PROBLEM:
Please repeat, from the entries that follow, the lines from the one containing "Jenkins est un serveur" through the one containing "Jenkins est un produit" exactly, adding nothing.

Pictures paired with source code
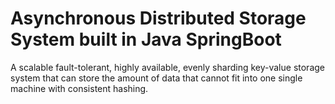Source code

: # Asynchronous Distributed Storage System built in Java SpringBoot
A scalable fault-tolerant, highly available, evenly sharding key-value storage system that can store the amount of data that cannot fit into one single machine with consistent hashing.
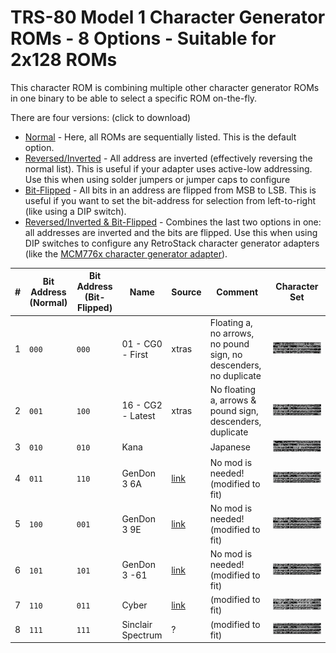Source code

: # TRS-80 Model 1 Character Generator ROMs - 8 Options - Suitable for 2x128 ROMs

This character ROM is combining multiple other character generator ROMs in one binary to be able to select a specific ROM on-the-fly.

There are four versions: (click to download)
- [Normal](character_set_8s.bin) - Here, all ROMs are sequentially listed. This is the default option.
- [Reversed/Inverted](character_set_8s_r.bin) - All address are inverted (effectively reversing the normal list). This is useful if your adapter uses active-low addressing. Use this when using solder jumpers or jumper caps to configure 
- [Bit-Flipped](character_set_8s_f.bin) - All bits in an address are flipped from MSB to LSB. This is useful if you want to set the bit-address for selection from left-to-right (like using a DIP switch).
- [Reversed/Inverted & Bit-Flipped](character_set_8s_rf.bin) - Combines the last two options in one: all addresses are inverted and the bits are flipped. Use this when using DIP switches to configure any RetroStack character generator adapters (like the [MCM776x character generator adapter](https://github.com/RetroStack/MCM776x_CharGen_Adapter)).

|#|Bit Address (Normal)| Bit Address (Bit-Flipped)|Name|Source|Comment|Character Set|
|-|-|-|-|-|-|-|
|1|`000`|`000`|01 - CG0 - First|xtras|Floating a, no arrows, no pound sign, no descenders, no duplicate|![01](../Images/01.png)|
|2|`001`|`100`|16 - CG2 - Latest|xtras|No floating a, arrows & pound sign, descenders, duplicate|![16](../Images/16.png)||
|3|`010`|`010`|Kana||Japanese|![17](../Images/17.png)|
|4|`011`|`110`|GenDon 3 6A|[link](https://forum.vcfed.org/index.php?threads/gendon3-improved-character-generator-for-the-model-i-discussion.59498/)|No mod is needed! (modified to fit)|![18](../Images/18.png)|
|5|`100`|`001`|GenDon 3 9E|[link](https://forum.vcfed.org/index.php?threads/gendon3-improved-character-generator-for-the-model-i-discussion.59498/)|No mod is needed! (modified to fit)|![19](../Images/19.png)|
|6|`101`|`101`|GenDon 3 -61|[link](https://forum.vcfed.org/index.php?threads/gendon3-improved-character-generator-for-the-model-i-discussion.59498/)|No mod is needed! (modified to fit)|![20](../Images/20.png)|
|7|`110`|`011`|Cyber|[link](http://www.6502.org/users/sjgray/computer/cbmchr/cbmchr.html)|(modified to fit)|![29](../Images/29.png)|
|8|`111`|`111`|Sinclair Spectrum|?|(modified to fit)|![30](../Images/30.png)|
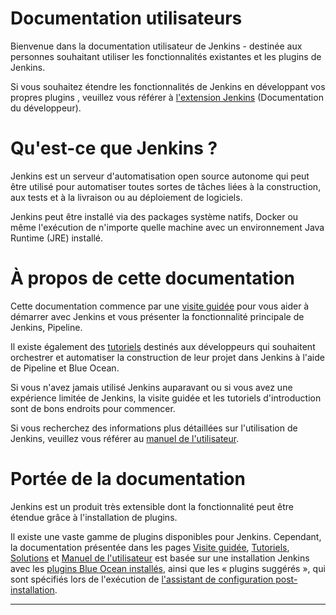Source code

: # Documentation utilisateurs
Bienvenue dans la documentation utilisateur de Jenkins - destinée aux personnes souhaitant utiliser les fonctionnalités existantes et les plugins de Jenkins.

Si vous souhaitez étendre les fonctionnalités de Jenkins en développant vos propres plugins , veuillez vous référer à [l'extension Jenkins](https://www.jenkins.io/doc/developer/) (Documentation du développeur).

# Qu'est-ce que Jenkins ?
Jenkins est un serveur d'automatisation open source autonome qui peut être utilisé pour automatiser toutes sortes de tâches liées à la construction, aux tests et à la livraison ou au déploiement de logiciels.

Jenkins peut être installé via des packages système natifs, Docker ou même l'exécution de n'importe quelle machine avec un environnement Java Runtime (JRE) installé.

# À propos de cette documentation

Cette documentation commence par une [visite guidée](./visite-pour-commencer.md) pour vous aider à démarrer avec Jenkins et vous présenter la fonctionnalité principale de Jenkins, Pipeline.

Il existe également des [tutoriels](./tutoriels.md) destinés aux développeurs qui souhaitent orchestrer et automatiser la construction de leur projet dans Jenkins à l'aide de Pipeline et Blue Ocean.

Si vous n'avez jamais utilisé Jenkins auparavant ou si vous avez une expérience limitée de Jenkins, la visite guidée et les tutoriels d'introduction sont de bons endroits pour commencer.

Si vous recherchez des informations plus détaillées sur l'utilisation de Jenkins, veuillez vous référer au [manuel de l'utilisateur](./manuel-pour-commencer.md).

# Portée de la documentation

Jenkins est un produit très extensible dont la fonctionnalité peut être étendue grâce à l'installation de plugins.

Il existe une vaste gamme de plugins disponibles pour Jenkins. Cependant, la documentation présentée dans les pages [Visite guidée](visite-pour-commencer.md), [Tutoriels](./tutoriels.md), [Solutions](./solutions.md) et [Manuel de l'utilisateur](./manuel-utilisateur.md) est basée sur une installation Jenkins avec les [plugins Blue Ocean installés](./blue-ocean-pour-commencer.md), ainsi que les « plugins suggérés », qui sont spécifiés lors de l'exécution de [l'assistant de configuration post-installation](./installation-linux.md#assistant-de-configuration).
<hr>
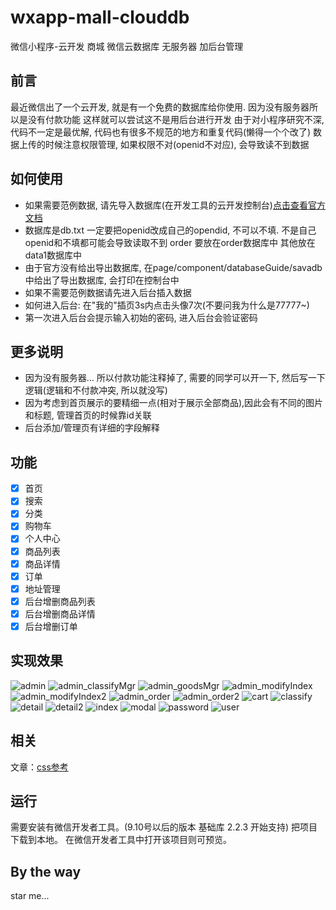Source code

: # wxapp-mall-clouddb
微信小程序-云开发 商城 微信云数据库 无服务器 加后台管理

## 前言
最近微信出了一个云开发, 就是有一个免费的数据库给你使用.
因为没有服务器所以是没有付款功能
这样就可以尝试这不是用后台进行开发
由于对小程序研究不深, 代码不一定是最优解, 代码也有很多不规范的地方和重复代码(懒得一个个改了)
数据上传的时候注意权限管理, 如果权限不对(openid不对应), 会导致读不到数据
## 如何使用
+ 如果需要范例数据, 请先导入数据库(在开发工具的云开发控制台)[点击查看官方文档](https://developers.weixin.qq.com/miniprogram/dev/wxcloud/guide/database/import.html)
+ 数据库是db.txt 一定要把openid改成自己的opendid, 不可以不填. 不是自己openid和不填都可能会导致读取不到
  order 要放在order数据库中 其他放在data1数据库中
+ 由于官方没有给出导出数据库, 在page/component/databaseGuide/savadb中给出了导出数据库, 会打印在控制台中  
+ 如果不需要范例数据请先进入后台插入数据
+ 如何进入后台: 在"我的"插页3s内点击头像7次(不要问我为什么是77777~)
+ 第一次进入后台会提示输入初始的密码, 进入后台会验证密码
## 更多说明
+ 因为没有服务器...  所以付款功能注释掉了, 需要的同学可以开一下, 然后写一下逻辑(逻辑和不付款冲突, 所以就没写)
+ 因为考虑到首页展示的要精细一点(相对于展示全部商品),因此会有不同的图片和标题, 管理首页的时候靠id关联 
+ 后台添加/管理页有详细的字段解释
## 功能
- [x] 首页
- [x] 搜索
- [x] 分类
- [x] 购物车
- [x] 个人中心
- [x] 商品列表
- [x] 商品详情
- [x] 订单
- [x] 地址管理
- [x] 后台增删商品列表
- [x] 后台增删商品详情
- [x] 后台增删订单

## 实现效果
![admin](http://pzx521521.github.io/pic/wxmailclouddb/admin.jpg) 
![admin_classifyMgr](http://pzx521521.github.io/pic/wxmailclouddb/admin_classifyMgr.jpg) 
![admin_goodsMgr](http://pzx521521.github.io/pic/wxmailclouddb/admin_goodsMgr.jpg) 
![admin_modifyIndex](http://pzx521521.github.io/pic/wxmailclouddb/admin_modifyIndex.jpg) 
![admin_modifyIndex2](http://pzx521521.github.io/pic/wxmailclouddb/admin_modifyIndex2.jpg) 
![admin_order](http://pzx521521.github.io/pic/wxmailclouddb/admin_order.jpg) 
![admin_order2](http://pzx521521.github.io/pic/wxmailclouddb/admin_order2.jpg) 
![cart](http://pzx521521.github.io/pic/wxmailclouddb/cart.jpg) 
![classify](http://pzx521521.github.io/pic/wxmailclouddb/classify.jpg) 
![detail](http://pzx521521.github.io/pic/wxmailclouddb/detail.jpg) 
![detail2](http://pzx521521.github.io/pic/wxmailclouddb/detail2.jpg) 
![index](http://pzx521521.github.io/pic/wxmailclouddb/index.jpg) 
![modal](http://pzx521521.github.io/pic/wxmailclouddb/modal.jpg) 
![password](http://pzx521521.github.io/pic/wxmailclouddb/password.jpg) 
![user](http://pzx521521.github.io/pic/wxmailclouddb/user.jpg) 

## 相关
文章：[css参考](https://github.com/lin-xin/wxapp-mall)

## 运行
需要安装有微信开发者工具。(9.10号以后的版本 基础库 2.2.3 开始支持)
把项目下载到本地。
在微信开发者工具中打开该项目则可预览。
## By the way
star me...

RESULT FOR THIS TASK:
Jenkins est un serveur d'automatisation open source autonome qui peut être utilisé pour automatiser toutes sortes de tâches liées à la construction, aux tests et à la livraison ou au déploiement de logiciels.

Jenkins peut être installé via des packages système natifs, Docker ou même l'exécution de n'importe quelle machine avec un environnement Java Runtime (JRE) installé.

# À propos de cette documentation

Cette documentation commence par une [visite guidée](./visite-pour-commencer.md) pour vous aider à démarrer avec Jenkins et vous présenter la fonctionnalité principale de Jenkins, Pipeline.

Il existe également des [tutoriels](./tutoriels.md) destinés aux développeurs qui souhaitent orchestrer et automatiser la construction de leur projet dans Jenkins à l'aide de Pipeline et Blue Ocean.

Si vous n'avez jamais utilisé Jenkins auparavant ou si vous avez une expérience limitée de Jenkins, la visite guidée et les tutoriels d'introduction sont de bons endroits pour commencer.

Si vous recherchez des informations plus détaillées sur l'utilisation de Jenkins, veuillez vous référer au [manuel de l'utilisateur](./manuel-pour-commencer.md).

# Portée de la documentation

Jenkins est un produit très extensible dont la fonctionnalité peut être étendue grâce à l'installation de plugins.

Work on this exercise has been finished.